Buyer's advocate Cate Bakos indicated that declining clearance rates in early 2026 were attributable to consecutive interest rate hikes and broader cost-of-living pressures. "But we saw a dramatic change after the 12th of May and that was entirely down to the budget announcements," Ms. Bakos explained. She emphatically added, "Investors in established locations are pretty much all but gone."

This investor exodus has triggered a ripple effect, prompting owner-occupiers to defer their purchasing decisions. "People are fearful," Ms. Bakos affirmed. "It's very hard to feel like you can enact a contrarian kind of response to a shock wave like this because most people will be saying to themselves, 'Is now the best time that I could get in or should I wait a little bit longer and see if prices fall any further?'"

Vendors, too, are exhibiting apprehension regarding potential further market deterioration, leading to a surge in property withdrawals from both private sales and auctions. Ms. Bakos noted a similar scenario unfolding in regional Victoria, albeit with fewer auctions, and suggested Melbourne's market was particularly sensitive due to the Victorian government's mandate requiring reserve prices to be publicly disclosed a week before auction.

Beyond merely curtailing new acquisitions, Ms. Bakos noted that investors are actively pursuing appraisals for their current holdings and enlisting agents for sales, a trend poised to exert significant pressure on the rental market. "We're not building enough new property," she warned. She added that while renters seek alternatives, these are often restricted to "smaller-scale dwellings such as apartments in the city-type areas or houses in the fringe areas, and that's not viable for a lot of families."

Financial adviser Alex Jamieson corroborated this trend, observing a prevailing sentiment among his clientele. "The majority of the conversations that we're having with clients at the moment are really around exiting their investment properties," Mr. Jamieson disclosed. He further elaborated, "Those conversations, to be honest, were already starting to be had before the federal budget. If anything, the federal budget changes accelerated some of those types of inquiries and conversations." Despite this, he admitted to being taken aback by the previous weekend's auction outcomes. "It always takes your breath away when you see a figure of those types of clearance rates," he stated.

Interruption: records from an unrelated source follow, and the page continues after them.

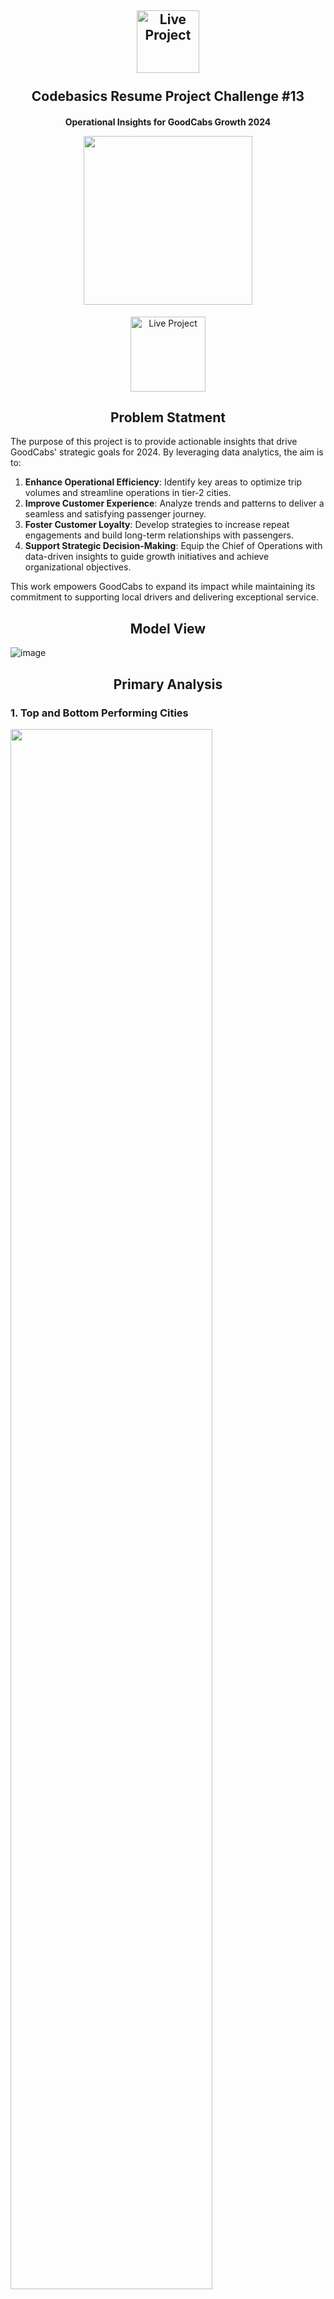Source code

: <h2 align="center">
  <img src="https://github.com/user-attachments/assets/22d45d68-1868-496f-87c2-4258115d9c9f" alt="Live Project" width="100">  
  <br><br>
  Codebasics Resume Project Challenge #13  
</h2>  

<h4 align="center">  
  Operational Insights for GoodCabs Growth 2024  
<p align="center">  
  <img src="https://github.com/user-attachments/assets/373ea531-3328-4fb4-898e-e1436e68b774" width="270">  
</p>
</h4>  

<p align="center">
<a href="https://app.powerbi.com/view?r=eyJrIjoiNWJiOWEyMTAtNWE5OS00OGIwLTlhNGEtZjRmZDY4MWI3MWM0IiwidCI6IjNmMTcwMmFmLTNmNGUtNDk1ZS04YzhiLTEzNzIxZjM5YjFiMCJ9">
    <img src="https://github.com/user-attachments/assets/eb030d5f-8bb3-458e-9a2b-3c13a455c662" alt="Live Project" width="120">
</a>
</p>

<h2 align="center">
  Problem Statment
</h2>

The purpose of this project is to provide actionable insights that drive GoodCabs' strategic goals for 2024. By leveraging data analytics, the aim is to:  

1. **Enhance Operational Efficiency**: Identify key areas to optimize trip volumes and streamline operations in tier-2 cities.  
2. **Improve Customer Experience**: Analyze trends and patterns to deliver a seamless and satisfying passenger journey.  
3. **Foster Customer Loyalty**: Develop strategies to increase repeat engagements and build long-term relationships with passengers.  
4. **Support Strategic Decision-Making**: Equip the Chief of Operations with data-driven insights to guide growth initiatives and achieve organizational objectives.  

This work empowers GoodCabs to expand its impact while maintaining its commitment to supporting local drivers and delivering exceptional service.

<h2 align="center">
  Model View
</h2>

![image](https://github.com/user-attachments/assets/f4fc218a-2f1c-4ae4-9799-7220bf4df7b0)

<h2 align="center">
  Primary Analysis
</h2>

### 1. Top and Bottom Performing Cities

<img src="https://github.com/user-attachments/assets/03d1903d-4f30-43bc-8ce9-80ebb9c16084" width="80%">

- Jaipur, Lucknow, and Surat lead as the cities with the highest trip counts, while Visakhapatnam, Coimbatore, and Mysore rank at the lower end of the spectrum.

### 2. Average Fare per Trip by City

<img src="https://github.com/user-attachments/assets/79e0335e-824c-4742-b5ab-e61d5c2e9606" width="50%">

- Jaipur reports the highest average fare of ₹484 for a 30 km trip, whereas Surat has the lowest at ₹117 for 11 km. Similarly, Vadodara's average fare is comparable to Surat, at ₹119 for 12 km.  
- **For a one-kilometer ride, Jaipur's fare stands at ₹16, while Surat offers a more affordable rate of ₹11.**

### 3. Average Ratings by City and Passenger Type

<img src="https://github.com/user-attachments/assets/a4a454ae-5a05-4029-ad72-1f58adecf98e" width="85%">

- Kochi, Jaipur, and Mysore stand out with top ratings of 8.98 from both new and returning passengers. In contrast, Surat, Vadodara, and Lucknow fall behind, with ratings dropping to as low as 5.99 for both drivers and passengers.

### 4. Peak and Low Demand Months by City

<img src="https://github.com/user-attachments/assets/28c394eb-7597-45b8-8b98-b9fe46682156" width="55%">

- Jaipur, Lucknow, and Chandigarh recorded the highest trip volumes in February, with May and April also emerging as peak months for other cities. Conversely, June and January saw the lowest trip counts, especially in Jaipur, Kochi, Indore, Vadodara, and Coimbatore.
- **In summary, February, May, and April are the busiest months, while June and January experience the lowest demand across the cities.**

### 5. Weekend vs. Weekday Trip Demand by City

<img src="https://github.com/user-attachments/assets/4f5f0966-e3d5-4941-827d-5bf3e36b58b0" width="80%">

- Weekdays were more active in Lucknow, Surat, and Jaipur, while Mysore, Coimbatore, and Visakhapatnam recorded fewer trips.
- On weekends, demand peaked in Jaipur, Kochi, and Surat, whereas Mysore, Coimbatore, and Visakhapatnam trailed behind. This highlights a distinct preference for weekdays in some cities and weekends in others.

### 6. Repeat Passenger Frequency & City Contribution Analysis

<img src="https://github.com/user-attachments/assets/57852faa-f4aa-441a-8172-dcda468f22b9" width ="75%">

- In Visakhapatnam, Jaipur, and Mysore, repeat passengers primarily take 2 trips, accounting for around 50%, with a significant drop in frequency beyond that.
- On the other hand, Lucknow, Coimbatore, Vadodara, and Surat exhibit a growing trend, with repeat trip frequency steadily rising and peaking at 6 trips, highlighting contrasting patterns in travel behavior.

### 7. Monthly Target Achievement Analysis for Key Metrics

<img src="https://github.com/user-attachments/assets/eaea3f8c-38b0-4985-9154-e22275d9f300" width="80%" height="115%">

- Business cities typically met their target for new passengers but faced challenges in achieving trip and rating goals.
- In contrast, tourism cities like Jaipur, Kochi, and Mysore excelled in meeting trip and rating targets but fell short in attracting new passengers. Chandigarh and Visakhapatnam, however, missed all targets across trips, new passengers, and ratings, revealing a significant performance gap.

### 8. Highest and Lowest Repeat Passenger Rate (RPR%) by City and Month

<img src="https://github.com/user-attachments/assets/3006b0c9-8cfc-4392-844a-1b163b2840a7" width="80%">

- The Repeat Passenger Rate (RPR%) steadily increased from January, peaking in May, with a slight dip in June. Visakhapatnam, however, was an exception, showing a sharp rise in April followed by a decline.  
- Surat and Lucknow recorded the highest RPR at 42.63% and 37.12%, respectively, while Jaipur and Mysore had the lowest RPR at 17.43% and 11.23%, respectively.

Mr. Jamieson urged investors to exercise prudence before hastily divesting assets and redirecting funds into stocks or trading funds. "The simplicity of the share market does attract people in that there aren't the headaches with being a landlord and all of the things that go with it," he acknowledged. However, he cautioned, "[But] for some people investing in shares, the volatility and the keeping awake at night can really be a concern." He advised a strategic pause: "There's not enough housing stock and that still needs to be addressed, so once some of those things normalise, our view is let's reassess it in 12 to 18 months time, which coincides quite neatly with the new capital gains tax regime."

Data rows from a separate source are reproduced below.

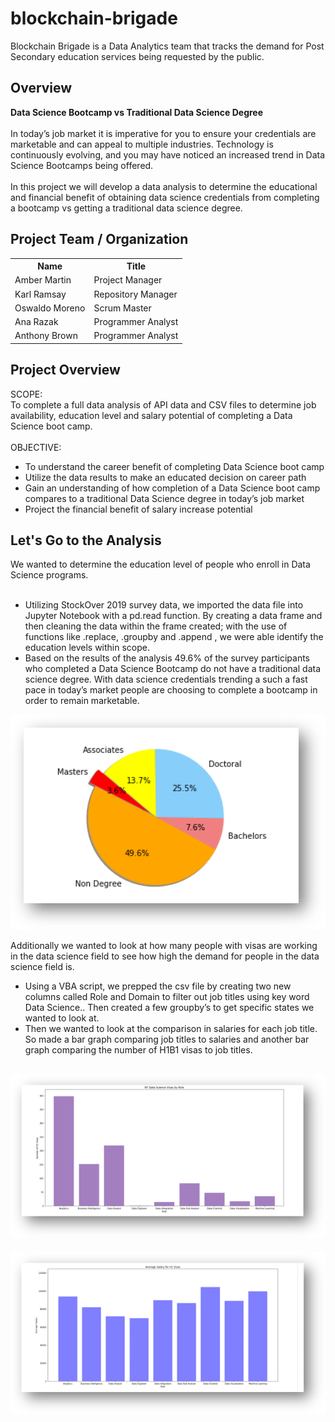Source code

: # blockchain-brigade
Blockchain Brigade is a Data Analytics team that tracks the demand for Post Secondary education services being requested by the public.

## Overview
**Data Science Bootcamp vs Traditional Data Science Degree** <br/><br />
In today’s job market it is imperative for you to ensure your credentials are marketable and can appeal to multiple industries.  Technology is continuously evolving, and you may have noticed an increased trend in Data Science Bootcamps being offered.  <br /><br />
In this project we will develop a data analysis to determine the educational and financial benefit of obtaining data science credentials from completing a bootcamp vs getting a traditional data science degree.

## Project Team / Organization
<table>
  <th>Name</th>
  <th>Title</th>
  <tr>
    <td>Amber Martin</td>
    <td>Project Manager</td>
  </tr>
  <tr>
    <td>Karl Ramsay</td>
    <td>Repository Manager</td>
  </tr>
   <tr>
    <td>Oswaldo Moreno</td>
    <td>Scrum Master</td>
  </tr>
  <tr>
    <td>Ana Razak</td>
    <td>Programmer Analyst</td>
  </tr>
  <tr>
    <td>Anthony Brown</td>
    <td>Programmer Analyst</td>
  </tr>
</table>

## Project Overview
SCOPE: <br/>
To complete a full data analysis of API data and CSV files to determine job availability, education level and salary potential of completing a Data Science boot camp. <br/><br/>
OBJECTIVE: <br/>
- To understand the career benefit of completing Data Science boot camp
- Utilize the data results to make an educated decision on career path
- Gain an understanding of how completion of a Data Science boot camp compares to a traditional Data Science degree in today’s job market
- Project the financial benefit of salary increase potential 

## Let's Go to the Analysis
We wanted to determine the education level of people who enroll in Data Science programs.<br/> <br />
- Utilizing StockOver 2019 survey data, we imported the data file into Jupyter Notebook with a pd.read function. By creating a data frame and then cleaning the data within the frame created; with the use of functions like .replace, .groupby and .append , we were able identify the education levels within scope.  
- Based on the results of the analysis 49.6% of the survey participants who completed a Data Science Bootcamp do not have a traditional data science degree. With data science credentials trending a such a fast pace in today’s market people are choosing to complete a bootcamp in order to remain marketable.

![Edu_Level_Pie](images/edu_level_pct.png) <br />

Additionally we wanted to look at how many people with visas are working in the data science field to see how high the demand for people in the data science field is.  
- Using a VBA script, we prepped the csv file by creating two new columns called Role and Domain to filter out job titles using key word Data Science.. Then created a few groupby’s to get specific states we wanted to look at. 
- Then we wanted to look at the comparison in salaries for each job title. So made a bar graph comparing job titles to salaries and another bar graph comparing the number of H1B1 visas to job titles.  

![Edu_Level_Pie](images/ny_ds_visas_by_role.png) <br />
---
![Edu_Level_Pie](images/avg_salary_for_H1.png) <br />


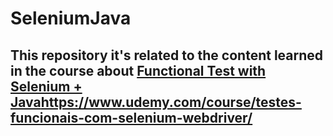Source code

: # SeleniumJava

## This repository it's related to the content learned in the course about [Functional Test with Selenium + Java](https://www.udemy.com/course/testes-funcionais-com-selenium-webdriver/)https://www.udemy.com/course/testes-funcionais-com-selenium-webdriver/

Government Response and Future Outlook

Federal Treasurer Jim Chalmers affirmed the government's stance, stating, "Our reforms are about delivering more affordable options, helping first homebuyers into homes and helping young Australians get ahead." He further contended that the earlier moderation in clearance rates suggested the budget's negative gearing and capital gains tax changes were not the sole drivers of market shifts. "A range of factors impact house prices and we know that because clearance rates were moderating well before the budget," he noted.

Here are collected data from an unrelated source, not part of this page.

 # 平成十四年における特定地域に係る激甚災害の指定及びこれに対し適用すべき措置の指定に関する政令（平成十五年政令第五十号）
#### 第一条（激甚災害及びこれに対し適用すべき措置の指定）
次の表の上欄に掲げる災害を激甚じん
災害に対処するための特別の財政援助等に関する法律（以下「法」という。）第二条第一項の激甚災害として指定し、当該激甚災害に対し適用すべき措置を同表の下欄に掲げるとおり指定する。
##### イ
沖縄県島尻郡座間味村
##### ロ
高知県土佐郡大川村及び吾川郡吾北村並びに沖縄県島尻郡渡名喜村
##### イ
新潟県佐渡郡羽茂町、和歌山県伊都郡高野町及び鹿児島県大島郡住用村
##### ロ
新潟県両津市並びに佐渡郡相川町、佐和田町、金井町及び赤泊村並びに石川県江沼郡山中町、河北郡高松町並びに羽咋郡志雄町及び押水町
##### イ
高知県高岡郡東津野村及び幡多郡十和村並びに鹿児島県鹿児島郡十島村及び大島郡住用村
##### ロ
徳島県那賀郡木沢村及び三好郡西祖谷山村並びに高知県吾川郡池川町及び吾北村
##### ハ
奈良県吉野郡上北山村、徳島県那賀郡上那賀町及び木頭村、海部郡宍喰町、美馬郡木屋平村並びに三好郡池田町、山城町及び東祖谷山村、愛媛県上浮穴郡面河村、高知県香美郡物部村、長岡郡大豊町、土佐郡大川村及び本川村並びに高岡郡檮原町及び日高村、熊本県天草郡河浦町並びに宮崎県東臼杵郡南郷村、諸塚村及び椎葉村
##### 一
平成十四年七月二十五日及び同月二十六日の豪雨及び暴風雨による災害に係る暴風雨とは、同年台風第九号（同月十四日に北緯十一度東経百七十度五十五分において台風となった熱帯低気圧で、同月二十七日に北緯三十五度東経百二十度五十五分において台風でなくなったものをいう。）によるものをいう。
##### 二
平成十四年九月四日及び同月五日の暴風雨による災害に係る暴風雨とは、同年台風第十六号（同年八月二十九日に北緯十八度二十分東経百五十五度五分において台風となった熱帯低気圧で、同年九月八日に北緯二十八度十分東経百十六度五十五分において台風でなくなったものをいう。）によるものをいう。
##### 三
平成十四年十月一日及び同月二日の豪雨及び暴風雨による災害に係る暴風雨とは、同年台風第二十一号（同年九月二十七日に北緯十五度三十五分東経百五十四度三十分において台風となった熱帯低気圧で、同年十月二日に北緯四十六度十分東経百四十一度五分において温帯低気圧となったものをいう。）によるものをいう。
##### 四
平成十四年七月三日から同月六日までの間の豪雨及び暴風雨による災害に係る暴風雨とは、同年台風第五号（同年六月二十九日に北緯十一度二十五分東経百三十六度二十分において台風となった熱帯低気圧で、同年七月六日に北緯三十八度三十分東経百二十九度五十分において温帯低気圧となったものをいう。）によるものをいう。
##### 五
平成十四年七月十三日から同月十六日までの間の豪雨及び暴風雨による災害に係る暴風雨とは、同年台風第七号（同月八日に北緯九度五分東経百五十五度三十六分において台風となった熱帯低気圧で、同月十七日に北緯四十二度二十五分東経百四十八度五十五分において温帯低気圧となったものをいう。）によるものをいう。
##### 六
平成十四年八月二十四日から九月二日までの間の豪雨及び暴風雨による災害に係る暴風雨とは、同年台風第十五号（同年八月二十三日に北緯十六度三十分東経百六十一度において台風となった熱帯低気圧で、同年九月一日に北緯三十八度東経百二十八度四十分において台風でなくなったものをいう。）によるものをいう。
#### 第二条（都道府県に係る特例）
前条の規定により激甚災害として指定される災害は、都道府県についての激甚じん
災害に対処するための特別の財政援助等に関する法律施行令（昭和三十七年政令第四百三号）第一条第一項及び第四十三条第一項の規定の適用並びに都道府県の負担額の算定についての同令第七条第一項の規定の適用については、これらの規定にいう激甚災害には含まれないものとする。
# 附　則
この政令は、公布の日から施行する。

REIV CEO Toby Balasz highlighted the seasonal nature of Melbourne's winter market, which typically experiences a slowdown. He suggested there's no immediate indication that the current wavering confidence will persist into the busier spring selling season. "The fact that there is less properties on the market at this time of year is not abnormal," he observed. Balasz reiterated the industry's call for government action: "We have been asking the government to provide an environment whereby people from both the property investment and owner-occupier point of view are wanting to transact and wanting to make property decisions that encourage activity, as opposed to people not feeling confident to be able to go ahead and make that property purchase."